Last year we did a research into GUI libraries for our tools. From this research we gained Dear ImGui to be our best contender. Therefore we have started testing integrating this library into our tools.

First thing we needed is to be able to use Dear ImGui in openFrameworks. We could have implemented our own addon but luckily someone had already done that in the ofxImGui addon.

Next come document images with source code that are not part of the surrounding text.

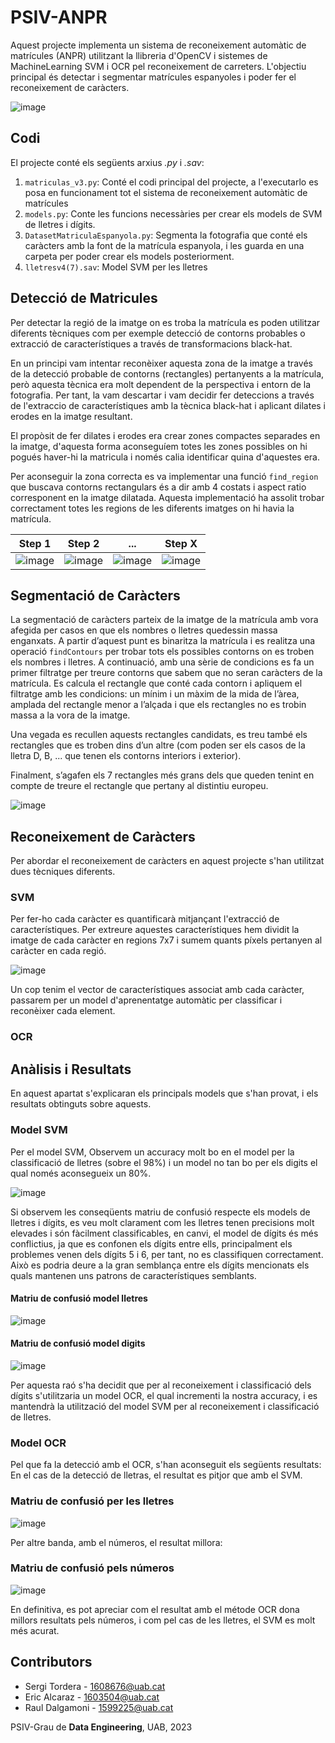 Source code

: # PSIV-ANPR
Aquest projecte implementa un sistema de reconeixement automàtic de matrícules (ANPR) utilitzant la llibreria d'OpenCV i sistemes de MachineLearning SVM i OCR pel reconeixement de carreters. L'objectiu principal és detectar i segmentar matrícules espanyoles i poder fer el reconeixement de caràcters.

![image](https://github.com/DCC-UAB/xnap-project-ed_group_16/assets/61145059/99728a8d-9e2c-4718-b43a-07fee2f6707b)
## Codi
El projecte conté els següents arxius *.py* i *.sav*:
1. ``matriculas_v3.py``: Conté el codi principal del projecte, a l'executarlo es posa en funcionament tot el sistema de reconeixement automàtic de matrícules
2. ``models.py``: Conte les funcions necessàries per crear els models de SVM de lletres i dígits.
3. ``DatasetMatriculaEspanyola.py``: Segmenta la fotografia que conté els caràcters amb la font de la matrícula espanyola, i les guarda en una carpeta per poder crear els models posteriorment.
4. ``lletresv4(7).sav``: Model SVM per les lletres
## Detecció de Matricules
Per detectar la regió de la imatge on es troba la matrícula es poden utilitzar diferents tècniques com per exemple detecció de contorns probables o extracció de característiques a través de transformacions black-hat.

En un principi vam intentar reconèixer aquesta zona de la imatge a través de la detecció probable de contorns (rectangles) pertanyents a la matrícula, però aquesta tècnica era molt dependent de la perspectiva i entorn de la fotografia. Per tant, la vam descartar i vam decidir fer deteccions a través de l'extraccio de característiques amb la tècnica black-hat i aplicant dilates i erodes en la imatge resultant.

El propòsit de fer dilates i erodes era crear zones compactes separades en la imatge, d'aquesta forma aconseguíem totes les zones possibles on hi pogués haver-hi la matricula i només calia identificar quina d'aquestes era.

Per aconseguir la zona correcta es va implementar una funció ``find_region`` que buscava contorns rectangulars és a dir amb 4 costats i aspect ratio corresponent en la imatge dilatada. Aquesta implementació ha assolit trobar correctament totes les regions de les diferents imatges on hi havia la matrícula.

| Step 1 | Step 2 | ... | Step X|
| -------------| ------------- | -------------|------------- |
|![image](https://github.com/DCC-UAB/xnap-project-ed_group_16/assets/61145059/bcf4c783-b62f-4cb4-9f6c-b8c16ce0bf81) |![image](https://github.com/DCC-UAB/xnap-project-ed_group_16/assets/61145059/1b424e79-c026-4b76-8189-d6a398316532)|![image](https://github.com/DCC-UAB/xnap-project-ed_group_16/assets/61145059/625a0e57-86bf-45b6-b471-7d6fffea7610)| ![image](https://github.com/DCC-UAB/xnap-project-ed_group_16/assets/61145059/89f3ab0f-c652-4472-b6af-79d388eb5a61)|

## Segmentació de Caràcters

La segmentació de caràcters parteix de la imatge de la matrícula amb vora afegida per casos en que els nombres o lletres quedessin massa enganxats. A partir d’aquest punt es binaritza la matrícula i es realitza una operació ``findContours`` per trobar tots els possibles contorns on es troben els nombres i lletres.
A continuació, amb una sèrie de condicions es fa un primer filtratge per treure contorns que sabem que no seran caràcters de la matrícula. Es calcula el rectangle que conté cada contorn i apliquem el filtratge amb les condicions: un mínim i un màxim de la mida de l’àrea, amplada del rectangle menor a l’alçada i que els rectangles no es trobin massa a la vora de la imatge.

Una vegada es recullen aquests rectangles candidats, es treu també els rectangles que es troben dins d’un altre (com poden ser els casos de la lletra D, B, ... que tenen els contorns interiors i exterior). 

Finalment, s’agafen els 7 rectangles més grans dels que queden tenint en compte de treure el rectangle que pertany al distintiu europeu.

![image](https://github.com/SergiTordera/PSIV-ANPR/assets/61145059/8c74e3c3-38af-42c6-853b-50aedca7956e)


## Reconeixement de Caràcters 

Per abordar el reconeixement de caràcters en aquest projecte s'han utilitzat dues tècniques diferents.

### SVM
Per fer-ho cada caràcter es quantificarà mitjançant l'extracció de característiques. Per extreure aquestes característiques hem dividit la imatge de cada caràcter en regions 7x7 i sumem quants píxels pertanyen al caràcter en cada regió.

![image](https://github.com/SergiTordera/PSIV-ANPR/assets/61145059/ba2e2055-023f-4f98-a13d-22b7b41a27fc)


Un cop tenim el vector de característiques associat amb cada caràcter, passarem per un model d'aprenentatge automàtic per classificar i reconèixer cada element.


### OCR

## Anàlisis i Resultats

En aquest apartat s'explicaran els principals models que s'han provat, i els resultats obtinguts sobre aquests.

### Model SVM
Per el model SVM, Observem un accuracy molt bo en el model per la classificació de lletres (sobre el 98%) i un model no tan bo per els digits el qual només  aconsegueix un 80%.

![image](https://github.com/SergiTordera/PSIV-ANPR/assets/61145059/e458df8d-61c1-451a-85b8-90ca6a19e916)

Si observem les conseqüents matriu de confusió respecte els models de lletres i dígits, es veu molt clarament com les lletres tenen precisions molt elevades i són fàcilment classificables, en canvi, el model de dígits és més conflictius, ja que es confonen els dígits entre ells, principalment els problemes venen dels dígits 5 i 6, per tant, no es classifiquen correctament. Això es podria deure a la gran semblança entre els dígits mencionats els quals mantenen uns patrons de característiques semblants.

#### Matriu de confusió model lletres
![image](https://github.com/SergiTordera/PSIV-ANPR/assets/61145059/4d3ef771-9020-4dd8-b7fc-be6b3dc5da54)
#### Matriu de confusió model digits
![image](https://github.com/SergiTordera/PSIV-ANPR/assets/61145059/923e6722-1b7c-482b-baae-8e45c5d1b36e)

Per aquesta raó s'ha decidit que per al reconeixement i classificació dels dígits s'utilitzaria un model OCR, el qual incrementi la nostra accuracy, i es mantendrà la utilització del model SVM per al reconeixement i classificació de lletres.

### Model OCR
Pel que fa la detecció amb el OCR, s'han aconseguit els següents resultats:
En el cas de la detecció de lletras, el resultat es pitjor que amb el SVM.
### Matriu de confusió per les lletres

![image](https://github.com/SergiTordera/PSIV-ANPR/assets/88167948/6b15da06-8b7d-4bde-9640-eda189b3e088)



Per altre banda, amb el números, el resultat millora:
### Matriu de confusió pels números
![image](https://github.com/SergiTordera/PSIV-ANPR/assets/88167948/962bd36b-834b-411b-863c-9bcf63b29736)



En definitiva, es pot apreciar com el resultat amb el métode OCR dona millors resultats pels números, i com pel cas de les lletres, el SVM es molt més acurat.


## Contributors
* Sergi Tordera - 1608676@uab.cat
* Eric Alcaraz - 1603504@uab.cat                
* Raul Dalgamoni - 1599225@uab.cat

PSIV-Grau de __Data Engineering__, 
UAB, 2023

Dear ImGui is an Immediate Mode gui library. This takes time getting used to. The general idea is to do all GUI logic as you are defining it. This means the GUI will be defined every iteration. This might feel counter intuitive at first but it has its advantages:

  • the gui doesn’t need to maintain state with the application as the gui is redefined every iteration
  • what the gui needs to do is directly defined, no need for callbacks and sorts
  • Dear ImGui does no drawing, instead it maintains a drawlist. You can draw whenever you want as is done by ofxImGui

The hard thing about Dear ImGui is that it is not really documented. You’ll need to figure out how it works by reading example sources and the source code of the library. You can find lots of pointers there but it’s not really developer friendly that way. Best approach is just by doing and finding your way as you go. This is how we approach it.

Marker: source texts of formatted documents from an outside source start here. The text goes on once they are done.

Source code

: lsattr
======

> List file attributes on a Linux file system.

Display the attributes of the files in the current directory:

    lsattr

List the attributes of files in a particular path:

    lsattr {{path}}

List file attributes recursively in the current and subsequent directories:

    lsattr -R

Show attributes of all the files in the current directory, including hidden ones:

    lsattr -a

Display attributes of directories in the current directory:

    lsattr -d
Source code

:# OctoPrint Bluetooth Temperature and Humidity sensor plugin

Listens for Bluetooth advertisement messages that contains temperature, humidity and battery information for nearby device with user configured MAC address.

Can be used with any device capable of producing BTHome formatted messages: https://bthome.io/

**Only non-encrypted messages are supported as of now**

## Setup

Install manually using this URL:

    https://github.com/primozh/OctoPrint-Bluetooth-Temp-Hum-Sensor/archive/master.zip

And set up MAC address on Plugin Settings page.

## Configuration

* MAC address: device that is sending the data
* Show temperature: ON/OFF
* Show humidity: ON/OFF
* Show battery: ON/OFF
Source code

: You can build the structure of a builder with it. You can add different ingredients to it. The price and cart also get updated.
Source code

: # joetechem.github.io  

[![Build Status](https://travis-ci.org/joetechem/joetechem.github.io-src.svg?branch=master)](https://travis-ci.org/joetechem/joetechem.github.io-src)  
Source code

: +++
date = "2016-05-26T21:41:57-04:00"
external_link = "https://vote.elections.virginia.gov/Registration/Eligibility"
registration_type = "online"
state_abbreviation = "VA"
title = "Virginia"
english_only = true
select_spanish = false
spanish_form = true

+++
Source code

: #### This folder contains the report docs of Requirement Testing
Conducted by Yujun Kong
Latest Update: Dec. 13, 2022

Our first test, besides provided examples, is to implement a new GUI for our MOCAP_CSV2OSC tool. Here’s how it looks currently: Current GUI

We try to mimic the current GUI using Dear ImGui. First we define a MainMenuBar:

if (ImGui::BeginMainMenuBar())
    {
        if (ImGui::BeginMenu("File"))
        {
            if (ImGui::MenuItem("Open CSV..", "Ctrl+O")) { loadAFile(); }
            if (ImGui::MenuItem("Save Setup", "Ctrl+S"))   {saveData(); }
            if (ImGui::MenuItem("Exit", "Ctrl+W"))  { ofExit(0); }
            ImGui::EndMenu();
        }
        mainmenu_height = ImGui::GetWindowSize().y;
        ImGui::EndMainMenuBar();
}

we then define the clients panel as a window:

ImGui::Begin("clientspanel", NULL,  ImGuiWindowFlags_NoTitleBar | ImGuiWindowFlags_NoMove | ImGuiWindowFlags_HorizontalScrollbar | ImGuiWindowFlags_NoBringToFrontOnFocus);
    // DRAW CLIENTS
    for (int i = 0; i < clients.size(); i++)
    {
        bool enabled = true;
        if ( ImGui::CollapsingHeader(clients[i]->getName().data(), &enabled, ImGuiTreeNodeFlags_DefaultOpen) )
        {
            clients[i]->draw();
        }
        if ( ! enabled )
        {
            ofNotifyEvent(clients[i]->deleteClient,i);
        }
    }
ImGui::End();

In here you can see the Immediate Mode UI approach. We define a collapsing header which we provide the ‘enabled’ boolean. This boolean will capture whether we have clicked the close button of the collapsing header indicating we want to delete the client. The collapsing header is also defined within an if statement. The collapsing header method returns whether the header is collapsed (false) or not. If the header is collapsed we don’t need to define its contents.

The clients[i]->draw() method is defined in the client class which will draw a widget for the client:

void client::draw()
{
    ImGui::Text("ip:");
    ImGui::SameLine();
    ImGui::TextColored(ImVec4(0.7f,1.0f,1.0f,1.0f), ip.data());
    ImGui::SameLine();
    ImGui::Text("port:");
    ImGui::SameLine();
    ImGui::TextColored(ImVec4(0.5f,0.3f,1.0f,1.0f), "%d", port);
    ImGui::Checkbox("Rigid", &isRigid);
    ImGui::SameLine();
    ImGui::Checkbox("Mark", &isMarker);
    ImGui::SameLine();
    ImGui::Checkbox("Skel", &isSkeleton);
    ImGui::SameLine();
    ImGui::Checkbox("Hierarchy", &deepHierarchy);
}

We finally define the panel on the right. We now have a GUI looking like this:

New GUI using Dear Imgui

This is a first test of Dear ImGui which already looks promising. For a more long term perspective we’ve also experimented using nodal logic for our tools. Although this is very advanced use of Dear ImGui it does show Dear ImGui to be very versatile:

Node Editor test using Dear Imgui

It indeed takes a while getting used to Dear ImGui but has already started to payoff.